Şiddet; kavramsal bir alandan çıkıp yaşamın her alanına nüfuz etmiş durumda. Kadına, çocuğa, ağaca, suya, toprağa, hayvana, iktidarlar tarafından öteki görülen kimliklere, Aleviye, mülteciye, işçiye, emekçiye, emekliye, gence, öğrenciye, öğretmene, doktora yönelik şiddet tırmanmış durumda. Peki şiddet neden bu kadar arttı ve toplumun önemli bir kısmı tarafından normalleştirildi? Bu normalleşmede iktidarın payı nedir?

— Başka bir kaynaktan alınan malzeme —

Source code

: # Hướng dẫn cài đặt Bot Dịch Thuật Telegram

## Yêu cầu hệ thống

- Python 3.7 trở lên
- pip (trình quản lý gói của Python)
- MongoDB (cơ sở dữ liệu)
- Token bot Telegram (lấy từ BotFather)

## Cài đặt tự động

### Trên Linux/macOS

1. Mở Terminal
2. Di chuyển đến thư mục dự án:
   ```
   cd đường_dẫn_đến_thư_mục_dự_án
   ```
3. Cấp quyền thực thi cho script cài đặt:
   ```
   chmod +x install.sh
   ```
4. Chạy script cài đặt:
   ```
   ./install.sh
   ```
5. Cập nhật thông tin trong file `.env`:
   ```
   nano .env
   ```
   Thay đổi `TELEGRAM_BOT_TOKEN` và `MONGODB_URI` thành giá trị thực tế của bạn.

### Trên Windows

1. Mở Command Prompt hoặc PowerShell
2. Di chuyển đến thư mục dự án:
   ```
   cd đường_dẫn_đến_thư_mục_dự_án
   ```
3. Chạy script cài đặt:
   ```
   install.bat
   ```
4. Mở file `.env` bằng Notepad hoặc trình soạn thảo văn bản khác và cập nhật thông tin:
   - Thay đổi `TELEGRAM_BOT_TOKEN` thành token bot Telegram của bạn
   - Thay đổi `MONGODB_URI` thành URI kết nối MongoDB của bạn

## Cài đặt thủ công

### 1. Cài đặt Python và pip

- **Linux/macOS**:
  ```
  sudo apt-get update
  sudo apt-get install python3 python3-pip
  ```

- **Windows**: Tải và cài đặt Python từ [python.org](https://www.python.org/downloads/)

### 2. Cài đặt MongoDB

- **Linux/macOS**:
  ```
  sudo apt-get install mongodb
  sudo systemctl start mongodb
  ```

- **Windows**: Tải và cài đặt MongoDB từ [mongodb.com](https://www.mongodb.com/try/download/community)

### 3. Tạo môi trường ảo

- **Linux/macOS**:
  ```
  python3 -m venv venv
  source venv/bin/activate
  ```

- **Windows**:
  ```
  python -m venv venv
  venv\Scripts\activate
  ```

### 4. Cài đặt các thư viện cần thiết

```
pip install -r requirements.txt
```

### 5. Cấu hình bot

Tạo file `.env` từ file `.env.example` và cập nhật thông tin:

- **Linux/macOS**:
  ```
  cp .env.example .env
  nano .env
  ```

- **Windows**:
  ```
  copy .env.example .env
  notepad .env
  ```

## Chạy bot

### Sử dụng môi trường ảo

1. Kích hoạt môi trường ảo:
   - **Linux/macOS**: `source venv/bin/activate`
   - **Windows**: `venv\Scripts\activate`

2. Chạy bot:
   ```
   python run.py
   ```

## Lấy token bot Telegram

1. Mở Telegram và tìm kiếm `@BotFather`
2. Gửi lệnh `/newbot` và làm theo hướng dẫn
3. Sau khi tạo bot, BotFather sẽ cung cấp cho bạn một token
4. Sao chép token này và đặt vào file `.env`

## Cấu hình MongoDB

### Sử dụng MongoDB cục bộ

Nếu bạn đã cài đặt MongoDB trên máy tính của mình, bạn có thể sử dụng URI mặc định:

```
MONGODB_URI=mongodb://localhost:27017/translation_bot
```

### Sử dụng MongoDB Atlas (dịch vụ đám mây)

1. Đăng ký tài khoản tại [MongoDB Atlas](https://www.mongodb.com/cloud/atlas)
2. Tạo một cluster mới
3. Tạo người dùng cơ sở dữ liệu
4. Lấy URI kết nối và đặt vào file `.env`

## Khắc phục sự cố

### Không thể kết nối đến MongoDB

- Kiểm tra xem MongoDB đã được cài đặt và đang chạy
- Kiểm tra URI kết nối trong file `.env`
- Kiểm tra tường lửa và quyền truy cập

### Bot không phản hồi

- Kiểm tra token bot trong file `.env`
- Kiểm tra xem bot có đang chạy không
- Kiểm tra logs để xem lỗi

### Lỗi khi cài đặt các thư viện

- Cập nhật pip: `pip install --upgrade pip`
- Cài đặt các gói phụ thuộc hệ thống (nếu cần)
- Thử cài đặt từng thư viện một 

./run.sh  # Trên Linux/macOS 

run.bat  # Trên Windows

Muhalefet neden şiddete karşı ses çıkarmıyor, toplumsal muhalefet neden alternatif üretmiyor?

Konuya dair Munzur Üniversitesi İletişim Fakültesi‘nde Öğretim Üyesi olan Doç. Dr. Hatice Çoban Keneş sorularımızı yanıtladı.

“KADIN CİNAYETLERİ İKTİDARIN TAHAKKÜM MEKANİZMASININ EN GÖRÜNÜR YANSIMALARIDIR

PİRHA- Şiddet nedir? Şiddetin “iktidar” olgusuyla ilişkisini nasıl okumalı?

DOÇ. DR. HATİCE ÇOBAN KENEŞ: Şiddet, bireyler, gruplar ve toplumlar arasındaki güç ve iktidar ilişkilerinin somut bir yansımasıdır. Şiddet olgusu yalnızca bireylerarası çatışmalarda değil, aynı zamanda toplumsal yapılar, devletlerarası ilişkiler ve ideolojik mücadelelerde de köklü bir şekilde yer bulur. Bu olgu, toplumsal düzenin sürdürülmesi, güç dengelerinin korunması ve iktidarın pekiştirilmesi süreçlerinde etkin bir araç olarak kullanılabilir. İktidar üzerine önemli düşünceleri olan Michel Foucault’nun da belirttiği gibi iktidar, bireylerin yaşamlarının her alanına nüfuz eder ve şiddet, bu iktidarın sürdürülmesinde bir araç olarak kullanılır.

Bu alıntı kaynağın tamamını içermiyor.